_Exercise_. Keep only the lines of the listing that include the word "means", and copy them.

_Records shown_.
§ §

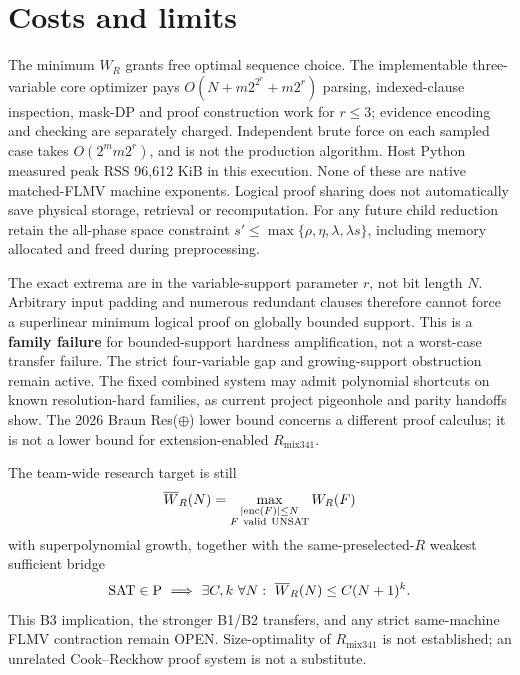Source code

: \documentclass[11pt]{article}
\begin{document}
\section{Costs and limits}
The minimum $W_R$ grants free optimal sequence choice. The implementable three-variable core optimizer pays $O(N+m2^{2^r}+m2^r)$ parsing, indexed-clause inspection, mask-DP and proof construction work for $r\le3$; evidence encoding and checking are separately charged. Independent brute force on each sampled case takes $O(2^m m2^r)$, and is not the production algorithm. Host Python measured peak RSS 96,612 KiB in this execution. None of these are native matched-FLMV machine exponents. Logical proof sharing does not automatically save physical storage, retrieval or recomputation. For any future child reduction retain the all-phase space constraint $s'\le\max\{\rho,\eta,\lambda,\lambda s\}$, including memory allocated and freed during preprocessing.

The exact extrema are in the variable-support parameter $r$, not bit length $N$. Arbitrary input padding and numerous redundant clauses therefore cannot force a superlinear minimum logical proof on globally bounded support. This is a \textbf{family failure} for bounded-support hardness amplification, not a worst-case transfer failure. The strict four-variable gap and growing-support obstruction remain active. The fixed combined system may admit polynomial shortcuts on known resolution-hard families, as current project pigeonhole and parity handoffs show. The 2026 Braun Res($\oplus$) lower bound concerns a different proof calculus; it is not a lower bound for extension-enabled $R_{\mathrm{mix341}}$.

The team-wide research target is still
\[
\overline W_R(N)=\max_{\substack{|{\rm enc}(F)|\le N\\F\ \mathrm{valid\ UNSAT}}}W_R(F)
\]
with superpolynomial growth, together with the same-preselected-$R$ weakest sufficient bridge
\[
{\rm SAT}\in{\rm P}\ \Longrightarrow\ \exists C,k\ \forall N:\
\overline W_R(N)\le C(N+1)^k.
\]
This B3 implication, the stronger B1/B2 transfers, and any strict same-machine FLMV contraction remain OPEN. Size-optimality of $R_{\mathrm{mix341}}$ is not established; an unrelated Cook--Reckhow proof system is not a substitute.
\end{document}
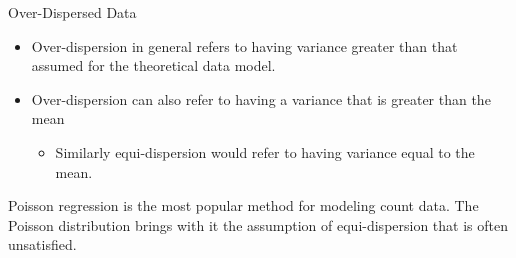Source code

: \documentclass[
  ignorenonframetext,
]{beamer}
\providecommand{\tightlist}{%
  \setlength{\itemsep}{0pt}\setlength{\parskip}{0pt}}\usepackage{longtable,booktabs,array}
\begin{document}
\begin{frame}{Over-Dispersed Data}
\label{over-dispersed-data}
\begin{itemize}
\tightlist
\item
  Over-dispersion in general refers to having variance greater than that
  assumed for the theoretical data model.\\
\item
  Over-dispersion can also refer to having a variance that is greater
  than the mean

  \begin{itemize}
  \tightlist
  \item
    Similarly equi-dispersion would refer to having variance equal to
    the mean.
  \end{itemize}
\end{itemize}

\begin{tcolorbox}[enhanced jigsaw, coltitle=black, opacitybacktitle=0.6, colbacktitle=quarto-callout-note-color!10!white, arc=.35mm, colframe=quarto-callout-note-color-frame, opacityback=0, titlerule=0mm, left=2mm, toptitle=1mm, breakable, bottomtitle=1mm, title={Poisson regression}, rightrule=.15mm, bottomrule=.15mm, leftrule=.75mm, toprule=.15mm, colback=white]

Poisson regression is the most popular method for modeling count data.
The Poisson distribution brings with it the assumption of
equi-dispersion that is often unsatisfied.

\end{tcolorbox}
\end{frame}
\end{document}
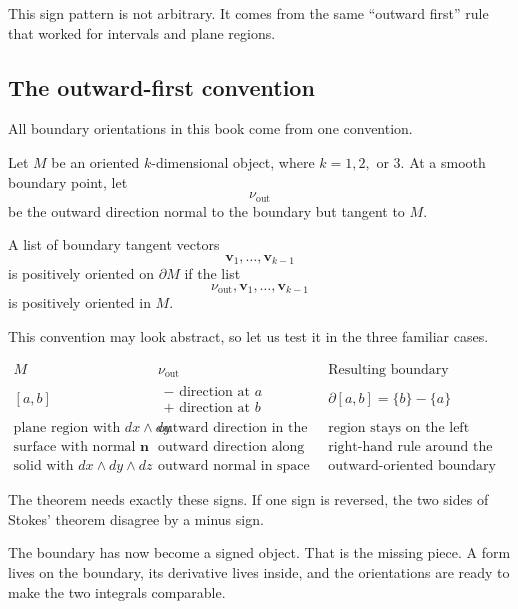 This sign pattern is not arbitrary.  It comes from the same ``outward first'' rule that
worked for intervals and plane regions.

\subsection{The outward-first convention}

All boundary orientations in this book come from one convention.

\begin{definition}
Let \(M\) be an oriented \(k\)-dimensional object, where \(k=1,2,\) or \(3\).  At a
smooth boundary point, let
\[
    \nu_{\text{out}}
\]
be the outward direction normal to the boundary but tangent to \(M\).

A list of boundary tangent vectors
\[
    \mathbf v_1,\ldots,\mathbf v_{k-1}
\]
is positively oriented on \(\partial M\) if the list
\[
\boxed{
    \nu_{\text{out}},\mathbf v_1,\ldots,\mathbf v_{k-1}
}
\]
is positively oriented in \(M\).
\end{definition}

This convention may look abstract, so let us test it in the three familiar cases.

\[
\begin{array}{c|c|c}
M & \nu_{\text{out}} & \text{Resulting boundary orientation} \\ \hline
[a,b] &
\begin{array}{c}
- \text{ direction at }a\\
+ \text{ direction at }b
\end{array}
&
\partial[a,b]=\{b\}-\{a\}
\\[5mm]
\text{plane region with }dx\wedge dy &
\text{outward direction in the plane} &
\text{region stays on the left}
\\[2mm]
\text{surface with normal }\mathbf n &
\text{outward direction along the surface} &
\text{right-hand rule around the boundary}
\\[2mm]
\text{solid with }dx\wedge dy\wedge dz &
\text{outward normal in space} &
\text{outward-oriented boundary surface}
\end{array}
\]

The theorem needs exactly these signs.  If one sign is reversed, the two sides of
Stokes' theorem disagree by a minus sign.

The boundary has now become a signed object.  That is the missing piece.  A form lives
on the boundary, its derivative lives inside, and the orientations are ready to make the
two integrals comparable.


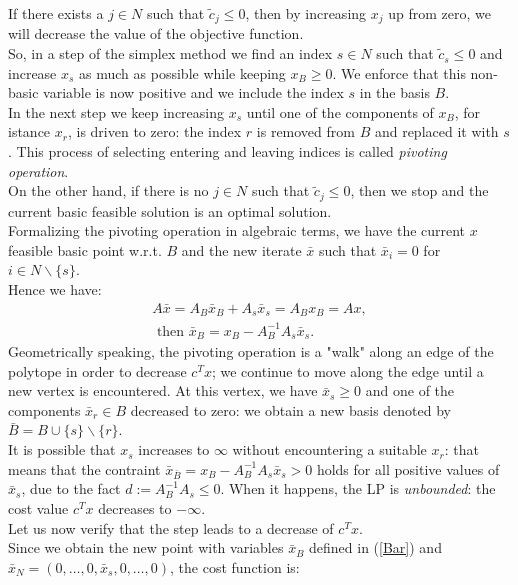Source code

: \documentclass[a4paper,10 pt,titlepage,twoside]{report}
\theoremstyle{plain}
\theoremstyle{definition}
\theoremstyle{remark}
\begin{document}
 If there exists a $j \in N$ such that $\widetilde{c}_{j} \leq 0$, then by increasing $x_{j}$ up from zero, we will decrease the value of the objective function.\\
So, in a step of the simplex method we find an index $s \in N$ such that $\widetilde{c}_{s} \leq 0$ and increase $x_{s}$ as much as possible while keeping $x_{B} \geq 0$. We enforce that this non-basic variable is now positive and we include the index $s$ in the basis $B$.\\
In the next step we keep increasing $x_{s}$ until one of the components of $x_{B}$, for istance $x_{r}$, is driven to zero: the index $r$ is removed from $B$ and replaced it with $s$. This process of selecting entering and leaving indices is called \textit{pivoting operation}. \\
On the other hand, if there is no $j \in N$ such that $\widetilde{c}_{j} \leq 0$, then we stop and the current basic feasible solution is an optimal solution. \\
Formalizing the pivoting operation in algebraic terms, we have the current $x$ feasible basic point w.r.t. $B$ and the new iterate $\bar{x}$ such that $\bar{x}_{i} = 0$ for $i \in N\backslash\{s\}$.\\
Hence we have: 
\begin{align}
	A\bar{x} = A_{B}\bar{x}_{B} +A_{s}\bar{x}_{s} = A_{B}x_{B} = Ax,\\
	\text{  then }
	\bar{x}_{B} = x_{B} - A_{B}^{-1}A_{s}\bar{x}_{s}\label{Bar}.
\end{align}
Geometrically speaking, the pivoting operation is a "walk" along an edge of the polytope in order to decrease $c^{T}x$; we continue to move along the edge until a new vertex is encountered. At this vertex, we have $\bar{x}_{s}\geq0$ and one of the components $\bar{x}_{r}\in B$ decreased to zero: we obtain a new basis denoted by $\bar{B} = B \cup \{s\} \backslash \{r\}$.\\
It is possible that $x_{s}$ increases to $\infty$ without encountering a suitable $x_{r}$: that means that the contraint $\bar{x}_{\bar{B}} = x_{B} - A_{B}^{-1}A_{s}\bar{x}_{s}>0$ holds for all positive values of $\bar{x}_{s}$, due to the fact $d := A_{B}^{-1}A_{s}\leq0$. When it happens, the LP is \textit{unbounded}: the cost value $c^{T}x$ decreases to $-\infty$.\\[0.5cm]
Let us now verify that the step leads to a decrease of $c^{T}x$.\\
Since we obtain the new point with variables $\bar{x}_{B}$ defined in (\ref{Bar}) and $\bar{x}_{N}=(0,\dots, 0, \bar{x}_{s}, 0,\dots, 0)$, the cost function is:
\end{document}
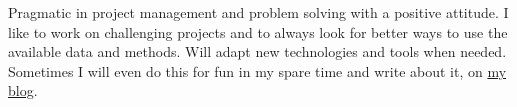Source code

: 

\begin{cvparagraph}

{Pragmatic in project management and problem solving with a positive attitude. I like to work on challenging projects and to always look for better ways to use the available data and methods. Will adapt new technologies and tools when needed. Sometimes I will even do this for fun in my spare time and write about it, on \href{https://bigger-tree.org}{my blog}. 
}

\end{cvparagraph}
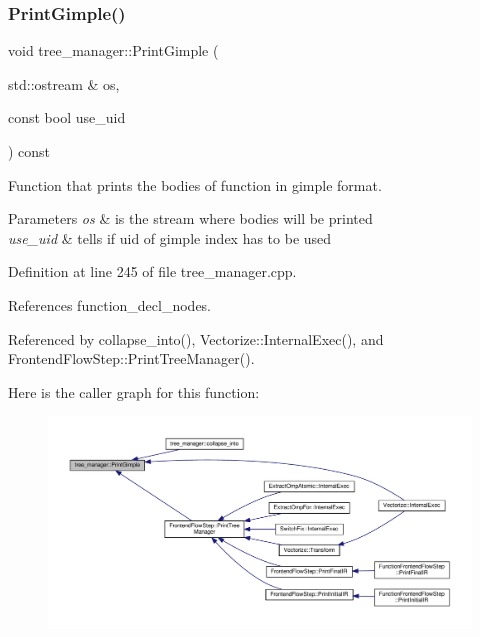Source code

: \subsubsection{\texorpdfstring{Print\+Gimple()}{PrintGimple()}}
{\footnotesize\ttfamily void tree\+\_\+manager\+::\+Print\+Gimple (\begin{DoxyParamCaption}\item[{std\+::ostream \&}]{os,  }\item[{const bool}]{use\+\_\+uid }\end{DoxyParamCaption}) const}



Function that prints the bodies of function in gimple format. 


\begin{DoxyParams}{Parameters}
{\em os} & is the stream where bodies will be printed \\
\hline
{\em use\+\_\+uid} & tells if uid of gimple index has to be used \\
\hline
\end{DoxyParams}


Definition at line 245 of file tree\+\_\+manager.\+cpp.



References function\+\_\+decl\+\_\+nodes.



Referenced by collapse\+\_\+into(), Vectorize\+::\+Internal\+Exec(), and Frontend\+Flow\+Step\+::\+Print\+Tree\+Manager().

Here is the caller graph for this function\+:
\nopagebreak
\begin{figure}[H]
\begin{center}
\leavevmode
\includegraphics[width=350pt]{d2/ddd/classtree__manager_a580b0289adae5c5d180ceae72ea854fc_icgraph}
\end{center}
\end{figure}
\mbox{\label{classtree__manager_a667fbe393ae2af64dab9240f92134c5b}} 
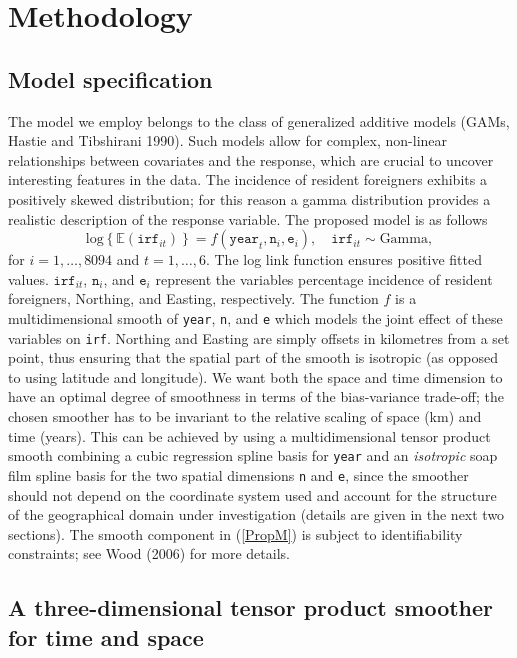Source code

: \documentclass[10pt] {article}
\newcommand{\beq}{\begin{equation}}
\newcommand{\eeq}{\end{equation}}
\newcommand{\E}{\mathbb{E}}
\theoremstyle{definition}
\theoremstyle{plain}
\begin{document}
\section{Methodology \label{METH}}

\subsection{Model specification \label{MS}}

The model we employ belongs to the class of generalized additive models (GAMs, Hastie and Tibshirani 1990). Such models allow for complex, non-linear relationships between covariates and the response, which are crucial to uncover interesting features in the data. The incidence of resident foreigners exhibits a positively skewed distribution; for this reason a gamma distribution provides a realistic description of the response variable. The proposed model is as follows
\beq
\text{log}\left\{\E(\texttt{irf}_{it})\right\} = f(\texttt{year}_t,\texttt{n}_i,\texttt{e}_i), \quad \texttt{irf}_{it} \sim \text{Gamma},          
\label{PropM}
\eeq
for $i=1,\ldots,8094$ and $t=1,\ldots,6$. The log link function ensures positive fitted values. $\texttt{irf}_{it}$, $\texttt{n}_i$, and $\texttt{e}_i$ represent the variables percentage incidence of resident foreigners, Northing, and Easting, respectively. The function $f$ is a multidimensional smooth of \texttt{year}, \texttt{n}, and \texttt{e} which models the joint effect of these variables on \texttt{irf}. Northing and Easting are simply offsets in kilometres from a set point, thus ensuring that the spatial part of the smooth is isotropic (as opposed to using latitude and longitude). We want both the space and time dimension to have an optimal degree of smoothness in terms of the bias-variance trade-off; the chosen smoother has to be invariant to the relative scaling of space (km) and time (years). This can be achieved by using a multidimensional tensor product smooth combining a cubic regression spline basis for \texttt{year} and an \textit{isotropic} soap film spline basis for the two spatial dimensions \texttt{n} and \texttt{e}, since the smoother should not depend on the coordinate system used and account for the structure of the geographical domain under investigation (details are given in the next two sections). The smooth component in (\ref{PropM}) is subject to identifiability constraints; see Wood (2006) for more details.

\subsection{A three-dimensional tensor product smoother for time and space \label{3D}}
\end{document}

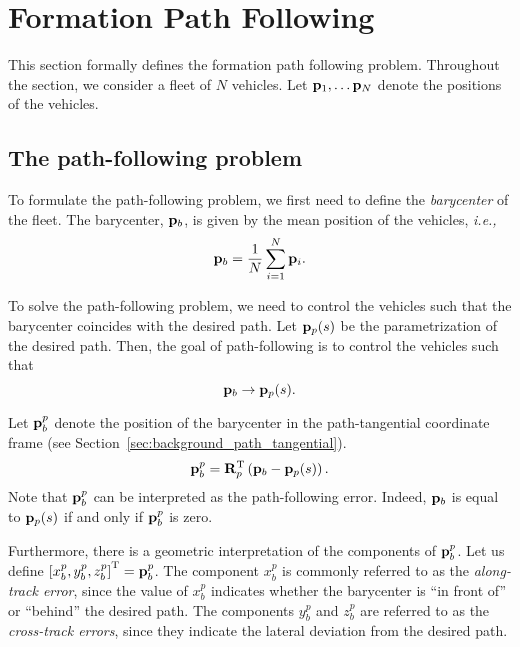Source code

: \section{Formation Path Following}

This section formally defines the formation path following problem.
Throughout the section, we consider a fleet of $N$ vehicles.
Let $\mathbf{p}_1, \ldots \mathbf{p}_N$ denote the positions of the vehicles.

\subsection{The path-following problem}
To formulate the path-following problem, we first need to define the \emph{barycenter} of the fleet.
The barycenter, $\mathbf{p}_b$, is given by the mean position of the vehicles, \emph{i.e.,}
\begin{equation}
    \mathbf{p}_b = \frac{1}{N} \sum_{i=1}^N \mathbf{p}_i.
    \label{eq:background_p_b}
\end{equation}

To solve the path-following problem, we need to control the vehicles such that the barycenter coincides with the desired path.
Let $\mathbf{p}_p(s)$ be the parametrization of the desired path.
Then, the goal of path-following is to control the vehicles such that
\begin{equation}
    \mathbf{p}_b \rightarrow \mathbf{p}_p(s).
\end{equation}

Let $\mathbf{p}_b^p$ denote the position of the barycenter in the path-tangential coordinate frame (see Section~\ref{sec:background_path_tangential}).
\begin{equation}
    \mathbf{p}_b^p = \mathbf{R}_p^{\mathrm{T}} \left(\mathbf{p}_b - \mathbf{p}_p(s)\right).
\end{equation}
Note that $\mathbf{p}_b^p$ can be interpreted as the path-following error.
Indeed, $\mathbf{p}_b$ is equal to $\mathbf{p}_p(s)$ if and only if $\mathbf{p}_b^p$ is zero.

Furthermore, there is a geometric interpretation of the components of $\mathbf{p}_b^p$.
Let us define $\left[x_b^p, y_b^p, z_b^p\right]^{\mathrm{T}} = \mathbf{p}_b^p$.
The component $x_b^p$ is commonly referred to as the \emph{along-track error}, since the value of $x_b^p$ indicates whether the barycenter is ``in front of'' or ``behind'' the desired path.
The components $y_b^p$ and $z_b^p$ are referred to as the \emph{cross-track errors}, since they indicate the lateral deviation from the desired path.

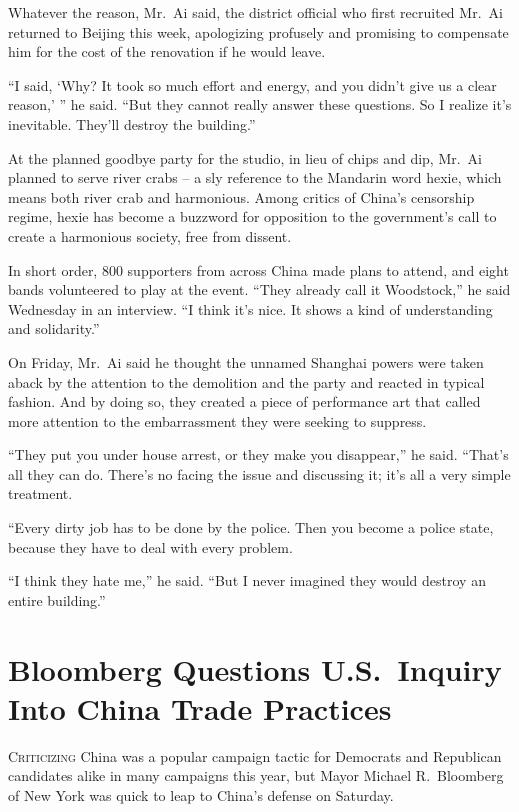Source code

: ﻿\documentclass[12pt]{article}
\begin{document}
Whatever the reason, Mr.~Ai said, the district official who first recruited Mr.~Ai returned to
Beijing this week, apologizing profusely and promising to compensate him for the cost of the
renovation if he would leave.

``I said, `Why? It took so much effort and energy, and you didn't give us a clear reason,' '' he
said. ``But they cannot really answer these questions. So I realize it's inevitable. They'll destroy
the building.''

At the planned goodbye party for the studio, in lieu of chips and dip, Mr.~Ai planned to serve river
crabs -- a sly reference to the Mandarin word hexie, which means both river crab and harmonious.
Among critics of China's censorship regime, hexie has become a buzzword for opposition to the
government's call to create a harmonious society, free from dissent.

In short order, 800 supporters from across China made plans to attend, and eight bands volunteered
to play at the event. ``They already call it Woodstock,'' he said Wednesday in an interview. ``I
think it's nice. It shows a kind of understanding and solidarity.''

On Friday, Mr.~Ai said he thought the unnamed Shanghai powers were taken aback by the attention to
the demolition and the party and reacted in typical fashion. And by doing so, they created a piece
of performance art that called more attention to the embarrassment they were seeking to suppress.

``They put you under house arrest, or they make you disappear,'' he said. ``That's all they can do.
There's no facing the issue and discussing it; it's all a very simple treatment.

``Every dirty job has to be done by the police. Then you become a police state, because they have to
deal with every problem.

``I think they hate me,'' he said. ``But I never imagined they would destroy an entire building.''

\section{Bloomberg Questions U.S.~Inquiry Into China Trade Practices}

\lettrine{C}{riticizing} China was a popular campaign tactic for Democrats
and Republican candidates alike in many campaigns this year, but Mayor Michael R.~Bloomberg of New
York was quick to leap to China's defense on Saturday.
\end{document}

§ §

_Task result_.
It is possible that $x_{s}$ increases to $\infty$ without encountering a suitable $x_{r}$: that means that the contraint $\bar{x}_{\bar{B}} = x_{B} - A_{B}^{-1}A_{s}\bar{x}_{s}>0$ holds for all positive values of $\bar{x}_{s}$, due to the fact $d := A_{B}^{-1}A_{s}\leq0$. When it happens, the LP is \textit{unbounded}: the cost value $c^{T}x$ decreases to $-\infty$.\\[0.5cm]
crabs -- a sly reference to the Mandarin word hexie, which means both river crab and harmonious.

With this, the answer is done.